Le siècle des lumières considère cette découverte comme un pilier du savoir. Cette démarche fondée sur une nouvelle 'logique' qu'on appelle à l'époque la « raison éclairée de l'homme » est l'approche essentielle de cette philosophie. L'appel à la logique, au sens de l'expérience et aux mathématiques devient fréquent et Dieu commence à être étudié sous un angle différent de celui suggéré par la métaphysique et la Bible.
Kant, dans la Critique de la raison pure et ses cours de Logique, élabore une logique propre à la philosophie critique : la logique transcendentale. Celle-ci n'est pas fondée sur la logique formelle, mais au contraire la fonde.[réf. nécessaire]
Hegel élabore à son tour une logique dans la Science de la logique (1812) et la première partie de l'Encyclopédie des sciences philosophiques (1817-1830). Il s'agit de la logique dialectique, qui se démarque aussi bien de la logique formelle que de la logique transcendentale.
Frege jette les bases de la logique moderne et définit un langage entièrement formalisé: l'idéographie.
Avec les travaux d'Hilbert, le XIXe siècle réconcilie la logique et les mathématiques avancées. Hilbert met fin à ce qu'il qualifie de maladie infectieuse[réf. nécessaire]. La notion d'axiome prend un nouveau tournant : la définition axiomatique d'un concept et la base axiomatique d'une mathématique sont deux notions relativement différentes.
La réconciliation est de courte durée. Cantor sème la pagaille en modifiant inconsciemment la base axiomatique. Dans le même temps, il met le doigt sur des propositions indécidables[réf. nécessaire]. Il s'avère que celles-ci ne peuvent être résolues qu'avec une compréhension de la logique plus profonde.
La logique ne devient plus logique. La logique qui reflétait essentiellement une évidence intuitive, s'ouvre à des paradoxes comme celui du menteur ou de l'ensemble de tous les ensembles. Husserl montre que la logique ne peut pas être cette base intuitive que tout le monde accepte.[réf. nécessaire]
Les fondements des mathématiques sont chahutées. Gödel y contribue par son théorème d'incomplétude et Brouwer en introduisant l'intuitionnisme. La logique gagne en relativité, les propositions ne sont plus vraies ou fausses mais aussi ni vraies, ni fausses. On peut ajouter autant d'axiomes que l'on veut et monter des systèmes mathématiques différents avec des axiomes inconciliables.[réf. nécessaire]
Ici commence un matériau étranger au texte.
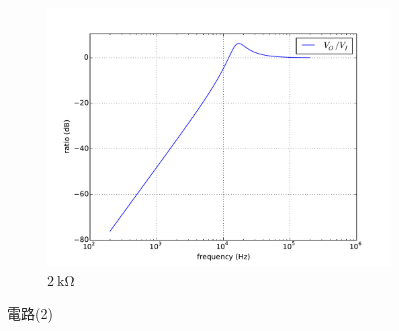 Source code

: \documentclass[12pt, a4paper]{article}
\begin{document}
\begin{enumerate}[itemsep=20pt, topsep=10pt]
\begin{enumerate}[label=(\alph*)]
\begin{figure}[H]
\begin{subfigure}[b]{0.45\textwidth}
          \includegraphics[width=1\textwidth]{circuit/p23.pdf}
          \caption{$\SI{2}\kohm$}
        \end{subfigure}
        \caption{電路(2)}
      \end{figure}
      \clearpage


\end{enumerate}
\end{enumerate}
\end{document}
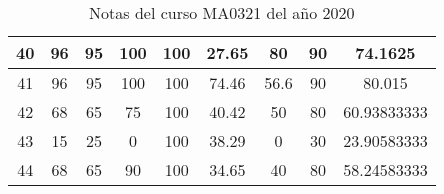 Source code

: \begin{table}[H]
\begin{tabular}{|c|c|c|c|c|c|c|c|c|}
40          & 96          & 95          & 100         & 100          & 27.65       & 80          & 90            & 74.1625             \\ \hline
41          & 96          & 95          & 100         & 100          & 74.46       & 56.6        & 90            & 80.015              \\ \hline
42          & 68          & 65          & 75          & 100          & 40.42       & 50          & 80            & 60.93833333         \\ \hline
43          & 15          & 25          & 0           & 100          & 38.29       & 0           & 30            & 23.90583333         \\ \hline
44          & 68          & 65          & 90          & 100          & 34.65       & 40          & 80            & 58.24583333         \\ \hline
\end{tabular}
    \caption{Notas del curso MA0321 del año 2020}
    \label{tab:notas}
\end{table}


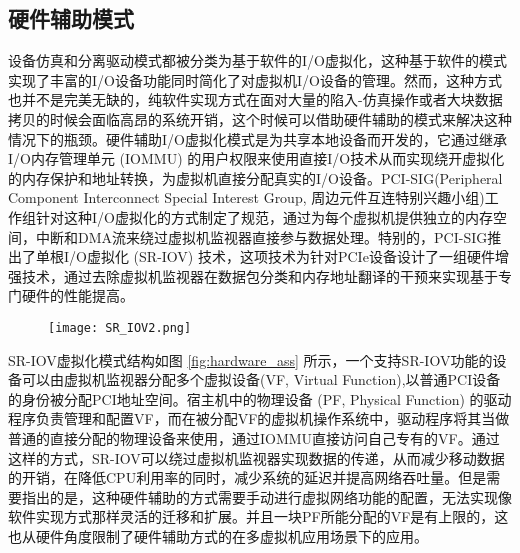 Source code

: \subsection{硬件辅助模式}
设备仿真和分离驱动模式都被分类为基于软件的I/O虚拟化，这种基于软件的模式实现了丰富的I/O设备功能同时简化了对虚拟机I/O设备的管理。然而，这种方式也并不是完美无缺的，纯软件实现方式在面对大量的陷入-仿真操作或者大块数据拷贝的时候会面临高昂的系统开销，这个时候可以借助硬件辅助的模式来解决这种情况下的瓶颈。硬件辅助I/O虚拟化模式是为共享本地设备而开发的，它通过继承I/O内存管理单元 (IOMMU) 的用户权限来使用直接I/O技术从而实现绕开虚拟化的内存保护和地址转换，为虚拟机直接分配真实的I/O设备。PCI-SIG(Peripheral Component Interconnect Special Interest Group, 周边元件互连特别兴趣小组)工作组针对这种I/O虚拟化的方式制定了规范，通过为每个虚拟机提供独立的内存空间，中断和DMA流来绕过虚拟机监视器直接参与数据处理。特别的，PCI-SIG推出了单根I/O虚拟化 (SR-IOV) 技术，这项技术为针对PCIe设备设计了一组硬件增强技术，通过去除虚拟机监视器在数据包分类和内存地址翻译的干预来实现基于专门硬件的性能提高。
\begin{figure}[!htp]
	\centering
	\texttt{[image: SR\_IOV2.png]}
\end{figure}
SR-IOV虚拟化模式结构如图 \ref{fig:hardware_ass} 所示，一个支持SR-IOV功能的设备可以由虚拟机监视器分配多个虚拟设备(VF, Virtual Function),以普通PCI设备的身份被分配PCI地址空间。宿主机中的物理设备 (PF, Physical Function) 的驱动程序负责管理和配置VF，而在被分配VF的虚拟机操作系统中，驱动程序将其当做普通的直接分配的物理设备来使用，通过IOMMU直接访问自己专有的VF。通过这样的方式，SR-IOV可以绕过虚拟机监视器实现数据的传递，从而减少移动数据的开销，在降低CPU利用率的同时，减少系统的延迟并提高网络吞吐量。但是需要指出的是，这种硬件辅助的方式需要手动进行虚拟网络功能的配置，无法实现像软件实现方式那样灵活的迁移和扩展。并且一块PF所能分配的VF是有上限的，这也从硬件角度限制了硬件辅助方式的在多虚拟机应用场景下的应用。


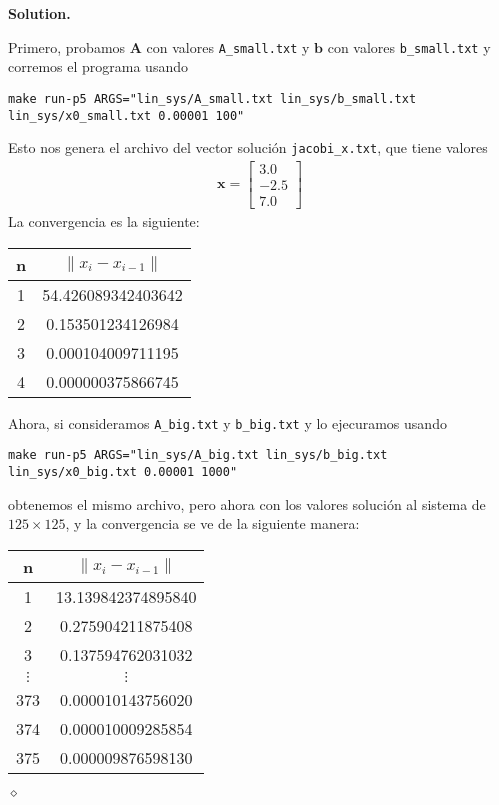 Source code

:\documentclass{article}
\theoremstyle{problemstyle}
\newenvironment{solution}{%
  \begin{mdframed}[linewidth=0.8pt,linecolor=Gray,backgroundcolor=Gray!5,roundcorner=5pt]%
  \noindent\textbf{Solution.}%
}{%
\hfill $ \diamond $ 
  \end{mdframed}%
}
\begin{document}
\begin{solution}
	Primero, probamos $ \mathbf{A} $ con valores \texttt{A\_small.txt} y $ \mathbf{b} $ con valores \texttt{b\_small.txt} y corremos el programa usando
	\begin{center}
    \texttt{make run-p5 ARGS="lin\_sys/A\_small.txt lin\_sys/b\_small.txt
    lin\_sys/x0\_small.txt 0.00001 100"}
	\end{center}
	Esto nos genera el archivo del vector soluci\'on \texttt{jacobi\_x.txt}, que tiene valores
	\begin{align*}
		\mathbf{x} =
		\begin{bmatrix}
			3.0  \\
			-2.5 \\
			7.0
		\end{bmatrix}
	\end{align*}
	La convergencia es la siguiente:
	\begin{table}[H]
		\begin{center}
			\begin{tabular}[H]{c|c}
				n & $ \lVert x_i - x_{i-1}\rVert $ \\
				\hline
				1 & 54.426089342403642             \\
				2 & 0.153501234126984              \\
				3 & 0.000104009711195              \\
				4 & 0.000000375866745
			\end{tabular}
		\end{center}
	\end{table}

	Ahora, si consideramos \texttt{A\_big.txt} y \texttt{b\_big.txt} y lo ejecuramos usando
	\begin{center}
		\texttt{make run-p5 ARGS="lin\_sys/A\_big.txt lin\_sys/b\_big.txt lin\_sys/x0\_big.txt 0.00001 1000"}
	\end{center}
	obtenemos el mismo archivo, pero ahora con los valores soluci\'on al sistema
	de $ 125\times 125 $, y la convergencia se ve de la siguiente manera:
	\begin{table}[H]
		\begin{center}
			\begin{tabular}[H]{c|c}
				n        & $ \lVert x_i - x_{i-1}\rVert $ \\
				\hline
				1        & 13.139842374895840             \\
				2        & 0.275904211875408              \\
				3        & 0.137594762031032              \\
				$\vdots$ & $ \vdots $                     \\
				373      & 0.000010143756020              \\
				374      & 0.000010009285854              \\
				375      & 0.000009876598130              \\
			\end{tabular}
		\end{center}
	\end{table}

\end{solution}
\end{document}
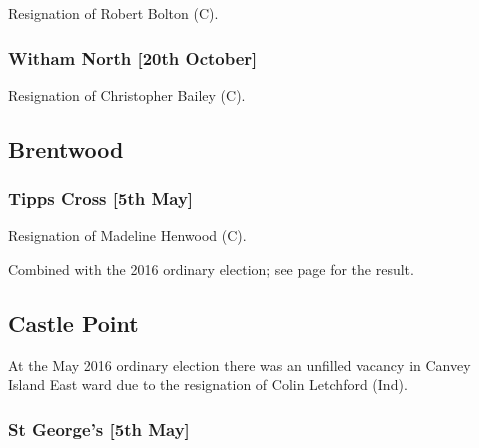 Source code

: \documentclass[a4paper,openany]{book}
\begin{document}
\begin{resultsiii}

Resignation of Robert Bolton (C).

\subsubsection*{Witham North \hspace*{\fill}\nolinebreak[1]%
\enspace\hspace*{\fill}
[20th October]}


Resignation of Christopher Bailey (C).

\subsection*{Brentwood}

\subsubsection*{Tipps Cross \hspace*{\fill}\nolinebreak[1]%
\enspace\hspace*{\fill}
[5th May]}


Resignation of Madeline Henwood (C).

Combined with the 2016 ordinary election; see page \pageref{TippsCrossBrentwood} for the result.

\subsection*{Castle Point}

At the May 2016 ordinary election there was an unfilled vacancy in Canvey Island East ward due to the resignation of Colin Letchford (Ind).

\subsubsection*{St George's \hspace*{\fill}\nolinebreak[1]%
\enspace\hspace*{\fill}
[5th May]}



\end{resultsiii}
\end{document}
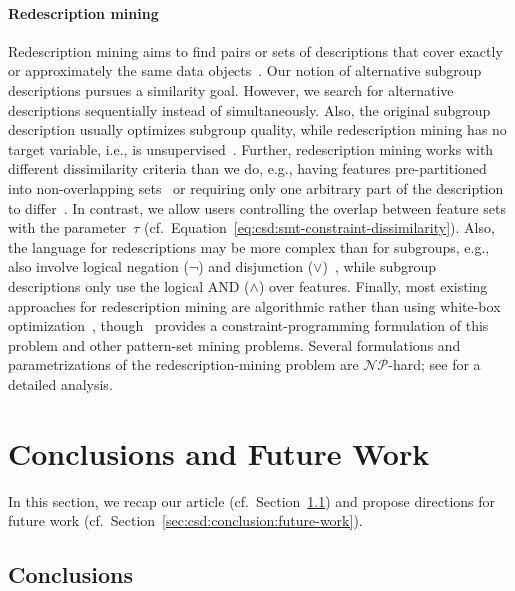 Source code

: \documentclass{article}
\theoremstyle{definition}
\begin{document}
\paragraph{Redescription mining}

Redescription mining aims to find pairs or sets of descriptions that cover exactly or approximately the same data objects~\cite{galbrun2017redescription, ramakrishnan2004turning}.
Our notion of alternative subgroup descriptions pursues a similarity goal.
However, we search for alternative descriptions sequentially instead of simultaneously.
Also, the original subgroup description usually optimizes subgroup quality, while redescription mining has no target variable, i.e., is unsupervised~\cite{ramakrishnan2004turning}.
Further, redescription mining works with different dissimilarity criteria than we do, e.g., having features pre-partitioned into non-overlapping sets~\cite{galbrun2017redescription, gallo2008finding, mihelcic2023complexity} or requiring only one arbitrary part of the description to differ~\cite{parida2005redescription}.
In contrast, we allow users controlling the overlap between feature sets with the parameter~$\tau$ (cf.~Equation~\ref{eq:csd:smt-constraint-dissimilarity}).
Also, the language for redescriptions may be more complex than for subgroups, e.g., also involve logical negation ($\lnot$) and disjunction ($\lor$)~\cite{galbrun2017redescription, gallo2008finding}, while subgroup descriptions only use the logical AND ($\land$) over features.
Finally, most existing approaches for redescription mining are algorithmic rather than using white-box optimization~\cite{galbrun2017redescription, mihelcic2023complexity}, though~\cite{guns2013kpattern} provides a constraint-programming formulation of this problem and other pattern-set mining problems.
Several formulations and parametrizations of the redescription-mining problem are $\mathcal{NP}$-hard; see \cite{mihelcic2023complexity} for a detailed analysis.

\section{Conclusions and Future Work}
\label{sec:csd:conclusion}

In this section, we recap our article (cf.~Section~\ref{sec:csd:conclusion:conclusion}) and propose directions for future work (cf.~Section~\ref{sec:csd:conclusion:future-work}).

\subsection{Conclusions}
\label{sec:csd:conclusion:conclusion}
\end{document}
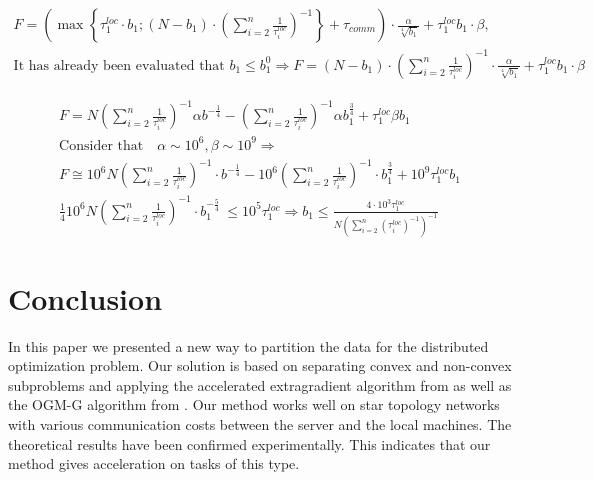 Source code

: \documentclass{article}
\begin{document}
\begin{gather*}
    F=\left(\max \left\{\tau_1^{loc} \cdot b_1 ;\left(N-b_1\right) \cdot\left(\sum_{i=2}^n \frac{1}{\tau_i^{loc}}\right)^{-1}\right\}+\tau_{comm}\right) \cdot \frac{\alpha}{\sqrt[4]{b_1}}+\tau_1^{loc} b_1 \cdot \beta, \\
    \text {It has already been evaluated that } b_1 \leq b_1^0 \Rightarrow F=\left(N-b_1\right)\cdot \left(\sum_{i=2}^n \frac{1}{\tau_i^{loc}}\right)^{-1} \cdot \frac{\alpha}{\sqrt[4]{b_1}}+\tau_1^{loc} b_1 \cdot \beta
\end{gather*}


\begin{gather*}
    F=N\left(\sum_{i=2}^n \frac{1}{\tau_i^{loc}}\right)^{-1} \alpha b^{-\frac{1}{4}}-\left(\sum_{i=2}^n \frac{1}{\tau_i^{loc}}\right)^{-1} \alpha b_1^{\frac{3}{4}}+\tau_1^{l o c} \beta b_1 \\
    \text {Consider that} \quad \alpha \sim 10^6, \beta \sim 10^9 \Rightarrow \\ 
    F \cong 10^6 N \left(\sum_{i=2}^n \frac{1}{\tau_i^{loc}}\right)^{-1} \cdot b^{-\frac{1}{4}}-10^6 \left(\sum_{i=2}^n \frac{1}{\tau_i^{loc}}\right)^{-1} \cdot b_1^{\frac{3}{4}}+10^9 \tau_1^{loc} b_1 \\
    \frac{1}{4} 10^6 N \left(\sum_{i=2}^n \frac{1}{\tau_i^{loc}}\right)^{-1} \cdot b_1^{-\frac{5}{4}} \ \leq 10^5 \tau_1^{loc} \Rightarrow b_1 \leq \frac{4 \cdot 10^3 \tau_1^{loc}}{N\left(\sum_{i=2}^n\left(\tau_i^{loc}\right)^{-1}\right)^{-1}}
\end{gather*}

\section{Conclusion}

In this paper we presented a new way to partition the data for the distributed optimization problem. Our solution is based on separating convex and non-convex subproblems and applying the accelerated extragradient algorithm from \citep{kovalev2022optimal} as well as the OGM-G algorithm from \citep{kim2021optimizing}. Our method works well on star topology networks with various communication costs between the server and the local machines. The theoretical results have been confirmed experimentally. This indicates that our method gives acceleration on tasks of this type.


  
\end{document}
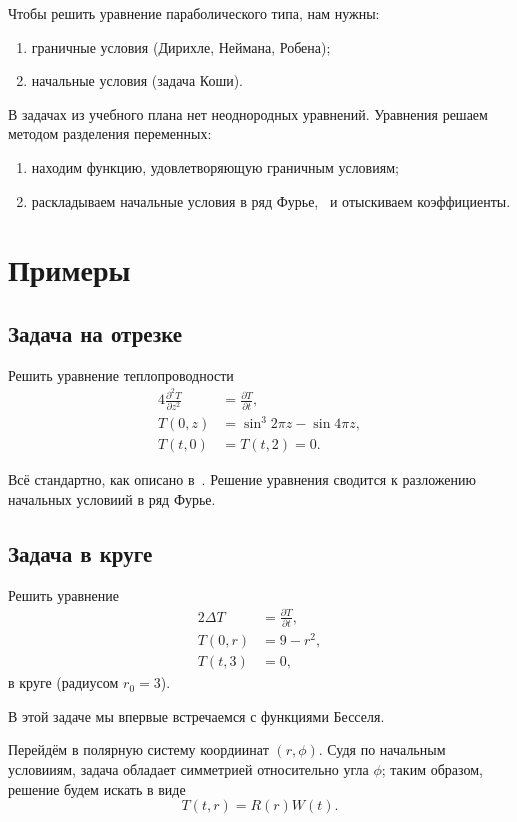 \documentclass[12pt]{report}
\begin{document}
Чтобы решить уравнение параболического типа, нам нужны:
\begin{enumerate}
	\item граничные условия (Дирихле, Неймана, Робена);
	\item начальные условия (задача Коши).
\end{enumerate}

В задачах из учебного плана нет неоднородных уравнений. Уравнения решаем методом разделения переменных:~\cite{diffusion-equation}
\begin{enumerate}
	\item находим функцию, удовлетворяющую граничным условиям;
	\item раскладываем начальные условия в ряд Фурье,~\cite{Fourier-series} и отыскиваем коэффициенты.
\end{enumerate}


\section{Примеры}
\subsection{Задача на отрезке}
Решить уравнение теплопроводности
\begin{align*}
	4\frac{\partial^2T}{\partial z^2} &= \frac{\partial T}{\partial t}, \\
	T(0, z) &= \sin^3 2\pi z - \sin 4\pi z,\\
	T(t,0) &= T(t,2) =0.
\end{align*}

Всё стандартно, как описано в~\cite{diffusion-equation}. Решение уравнения сводится к разложению начальных условиий в ряд Фурье.

\subsection{Задача в круге}
Решить уравнение
\begin{align}
2\Delta T &= \frac{\partial T}{\partial t}, \label{eq:circle}\\
T(0, r) &= 9 - r^2,\\
T(t,3) &=0,
\end{align}
в круге (радиусом $r_0 = 3$).

В этой задаче мы впервые встречаемся с функциями Бесселя.

Перейдём в полярную систему коордиинат $(r,\phi)$. Судя по начальным условииям, задача обладает симметрией относительно угла $\phi$; таким образом, решение будем искать в виде 
\[
T(t,r) = R(r)W(t).
\]
\end{document}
La logique booléenne est largement mise à contribution par une nouvelle discipline, l'informatique (matériel comme logiciel) fait déboucher sur l'important problème P=NP. Dynamisée par le renouveau de la théorie des types (en)[12], la correspondance de Curry-Howard établit les liens forts qui existent entre démonstration et calcul; cela débouchera sur des langages comme Haskell ou, à l'INRIA, COQ.
Indépendamment de la logique classique s'en développent d'autres, construites pour répondre à des modélisations spécifiques :
Un système axiomatique, l'analyse non standard, remet au goût du jour et de façon rigoureuse les vieilles méthodes de calcul différentiel, mais n'a pas encore, semble-t-il, conduit à de théorème majeur[13].